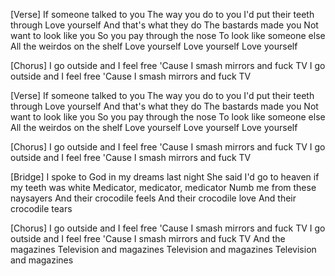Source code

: [Verse]
If someone talked to you
The way you do to you
I'd put their teeth through
Love yourself
And that's what they do
The bastards made you
Not want to look like you
So you pay through the nose
To look like someone else
All the weirdos on the shelf
Love yourself
Love yourself
Love yourself

[Chorus]
I go outside and I feel free
'Cause I smash mirrors and fuck TV
I go outside and I feel free
'Cause I smash mirrors and fuck TV

[Verse]
If someone talked to you
The way you do to you
I'd put their teeth through
Love yourself
And that's what they do
The bastards made you
Not want to look like you
So you pay through the nose
To look like someone else
All the weirdos on the shelf
Love yourself
Love yourself
Love yourself

[Chorus]
I go outside and I feel free
'Cause I smash mirrors and fuck TV
I go outside and I feel free
'Cause I smash mirrors and fuck TV

[Bridge]
I spoke to God in my dreams last night
She said I'd go to heaven if my teeth was white
Medicator, medicator, medicator
Numb me from these naysayers
And their crocodile feels
And their crocodile love
And their crocodile tears

[Chorus]
I go outside and I feel free
'Cause I smash mirrors and fuck TV
I go outside and I feel free
'Cause I smash mirrors and fuck TV
And the magazines
Television and magazines
Television and magazines
Television and magazines
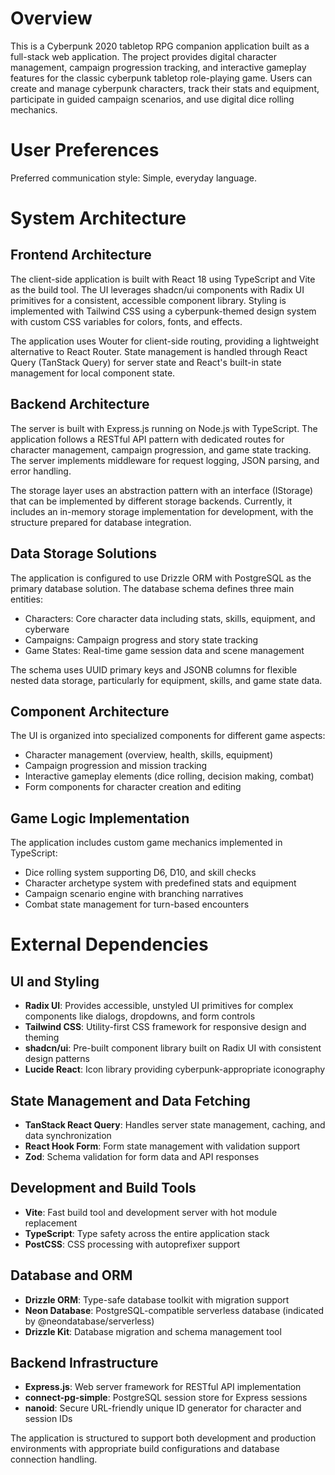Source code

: # Overview

This is a Cyberpunk 2020 tabletop RPG companion application built as a full-stack web application. The project provides digital character management, campaign progression tracking, and interactive gameplay features for the classic cyberpunk tabletop role-playing game. Users can create and manage cyberpunk characters, track their stats and equipment, participate in guided campaign scenarios, and use digital dice rolling mechanics.

# User Preferences

Preferred communication style: Simple, everyday language.

# System Architecture

## Frontend Architecture
The client-side application is built with React 18 using TypeScript and Vite as the build tool. The UI leverages shadcn/ui components with Radix UI primitives for a consistent, accessible component library. Styling is implemented with Tailwind CSS using a cyberpunk-themed design system with custom CSS variables for colors, fonts, and effects.

The application uses Wouter for client-side routing, providing a lightweight alternative to React Router. State management is handled through React Query (TanStack Query) for server state and React's built-in state management for local component state.

## Backend Architecture
The server is built with Express.js running on Node.js with TypeScript. The application follows a RESTful API pattern with dedicated routes for character management, campaign progression, and game state tracking. The server implements middleware for request logging, JSON parsing, and error handling.

The storage layer uses an abstraction pattern with an interface (IStorage) that can be implemented by different storage backends. Currently, it includes an in-memory storage implementation for development, with the structure prepared for database integration.

## Data Storage Solutions
The application is configured to use Drizzle ORM with PostgreSQL as the primary database solution. The database schema defines three main entities:
- Characters: Core character data including stats, skills, equipment, and cyberware
- Campaigns: Campaign progress and story state tracking
- Game States: Real-time game session data and scene management

The schema uses UUID primary keys and JSONB columns for flexible nested data storage, particularly for equipment, skills, and game state data.

## Component Architecture
The UI is organized into specialized components for different game aspects:
- Character management (overview, health, skills, equipment)
- Campaign progression and mission tracking
- Interactive gameplay elements (dice rolling, decision making, combat)
- Form components for character creation and editing

## Game Logic Implementation
The application includes custom game mechanics implemented in TypeScript:
- Dice rolling system supporting D6, D10, and skill checks
- Character archetype system with predefined stats and equipment
- Campaign scenario engine with branching narratives
- Combat state management for turn-based encounters

# External Dependencies

## UI and Styling
- **Radix UI**: Provides accessible, unstyled UI primitives for complex components like dialogs, dropdowns, and form controls
- **Tailwind CSS**: Utility-first CSS framework for responsive design and theming
- **shadcn/ui**: Pre-built component library built on Radix UI with consistent design patterns
- **Lucide React**: Icon library providing cyberpunk-appropriate iconography

## State Management and Data Fetching  
- **TanStack React Query**: Handles server state management, caching, and data synchronization
- **React Hook Form**: Form state management with validation support
- **Zod**: Schema validation for form data and API responses

## Development and Build Tools
- **Vite**: Fast build tool and development server with hot module replacement
- **TypeScript**: Type safety across the entire application stack
- **PostCSS**: CSS processing with autoprefixer support

## Database and ORM
- **Drizzle ORM**: Type-safe database toolkit with migration support
- **Neon Database**: PostgreSQL-compatible serverless database (indicated by @neondatabase/serverless)
- **Drizzle Kit**: Database migration and schema management tool

## Backend Infrastructure
- **Express.js**: Web server framework for RESTful API implementation
- **connect-pg-simple**: PostgreSQL session store for Express sessions
- **nanoid**: Secure URL-friendly unique ID generator for character and session IDs

The application is structured to support both development and production environments with appropriate build configurations and database connection handling.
□ □ □ □
Description of the task: Every line of the listing above is to be retyped exactly, but the pictures are to be dropped.

Answer to the problem:
Source code

: [Verse]
If someone talked to you
The way you do to you
I'd put their teeth through
Love yourself
And that's what they do
The bastards made you
Not want to look like you
So you pay through the nose
To look like someone else
All the weirdos on the shelf
Love yourself
Love yourself
Love yourself

[Chorus]
I go outside and I feel free
'Cause I smash mirrors and fuck TV
I go outside and I feel free
'Cause I smash mirrors and fuck TV

[Verse]
If someone talked to you
The way you do to you
I'd put their teeth through
Love yourself
And that's what they do
The bastards made you
Not want to look like you
So you pay through the nose
To look like someone else
All the weirdos on the shelf
Love yourself
Love yourself
Love yourself

[Chorus]
I go outside and I feel free
'Cause I smash mirrors and fuck TV
I go outside and I feel free
'Cause I smash mirrors and fuck TV

[Bridge]
I spoke to God in my dreams last night
She said I'd go to heaven if my teeth was white
Medicator, medicator, medicator
Numb me from these naysayers
And their crocodile feels
And their crocodile love
And their crocodile tears

[Chorus]
I go outside and I feel free
'Cause I smash mirrors and fuck TV
I go outside and I feel free
'Cause I smash mirrors and fuck TV
And the magazines
Television and magazines
Television and magazines
Television and magazines
Source code

: # Overview

This is a Cyberpunk 2020 tabletop RPG companion application built as a full-stack web application. The project provides digital character management, campaign progression tracking, and interactive gameplay features for the classic cyberpunk tabletop role-playing game. Users can create and manage cyberpunk characters, track their stats and equipment, participate in guided campaign scenarios, and use digital dice rolling mechanics.

# User Preferences

Preferred communication style: Simple, everyday language.

# System Architecture

## Frontend Architecture
The client-side application is built with React 18 using TypeScript and Vite as the build tool. The UI leverages shadcn/ui components with Radix UI primitives for a consistent, accessible component library. Styling is implemented with Tailwind CSS using a cyberpunk-themed design system with custom CSS variables for colors, fonts, and effects.

The application uses Wouter for client-side routing, providing a lightweight alternative to React Router. State management is handled through React Query (TanStack Query) for server state and React's built-in state management for local component state.

## Backend Architecture
The server is built with Express.js running on Node.js with TypeScript. The application follows a RESTful API pattern with dedicated routes for character management, campaign progression, and game state tracking. The server implements middleware for request logging, JSON parsing, and error handling.

The storage layer uses an abstraction pattern with an interface (IStorage) that can be implemented by different storage backends. Currently, it includes an in-memory storage implementation for development, with the structure prepared for database integration.

## Data Storage Solutions
The application is configured to use Drizzle ORM with PostgreSQL as the primary database solution. The database schema defines three main entities:
- Characters: Core character data including stats, skills, equipment, and cyberware
- Campaigns: Campaign progress and story state tracking
- Game States: Real-time game session data and scene management

The schema uses UUID primary keys and JSONB columns for flexible nested data storage, particularly for equipment, skills, and game state data.

## Component Architecture
The UI is organized into specialized components for different game aspects:
- Character management (overview, health, skills, equipment)
- Campaign progression and mission tracking
- Interactive gameplay elements (dice rolling, decision making, combat)
- Form components for character creation and editing

## Game Logic Implementation
The application includes custom game mechanics implemented in TypeScript:
- Dice rolling system supporting D6, D10, and skill checks
- Character archetype system with predefined stats and equipment
- Campaign scenario engine with branching narratives
- Combat state management for turn-based encounters

# External Dependencies

## UI and Styling
- **Radix UI**: Provides accessible, unstyled UI primitives for complex components like dialogs, dropdowns, and form controls
- **Tailwind CSS**: Utility-first CSS framework for responsive design and theming
- **shadcn/ui**: Pre-built component library built on Radix UI with consistent design patterns
- **Lucide React**: Icon library providing cyberpunk-appropriate iconography

## State Management and Data Fetching  
- **TanStack React Query**: Handles server state management, caching, and data synchronization
- **React Hook Form**: Form state management with validation support
- **Zod**: Schema validation for form data and API responses

## Development and Build Tools
- **Vite**: Fast build tool and development server with hot module replacement
- **TypeScript**: Type safety across the entire application stack
- **PostCSS**: CSS processing with autoprefixer support

## Database and ORM
- **Drizzle ORM**: Type-safe database toolkit with migration support
- **Neon Database**: PostgreSQL-compatible serverless database (indicated by @neondatabase/serverless)
- **Drizzle Kit**: Database migration and schema management tool

## Backend Infrastructure
- **Express.js**: Web server framework for RESTful API implementation
- **connect-pg-simple**: PostgreSQL session store for Express sessions
- **nanoid**: Secure URL-friendly unique ID generator for character and session IDs

The application is structured to support both development and production environments with appropriate build configurations and database connection handling.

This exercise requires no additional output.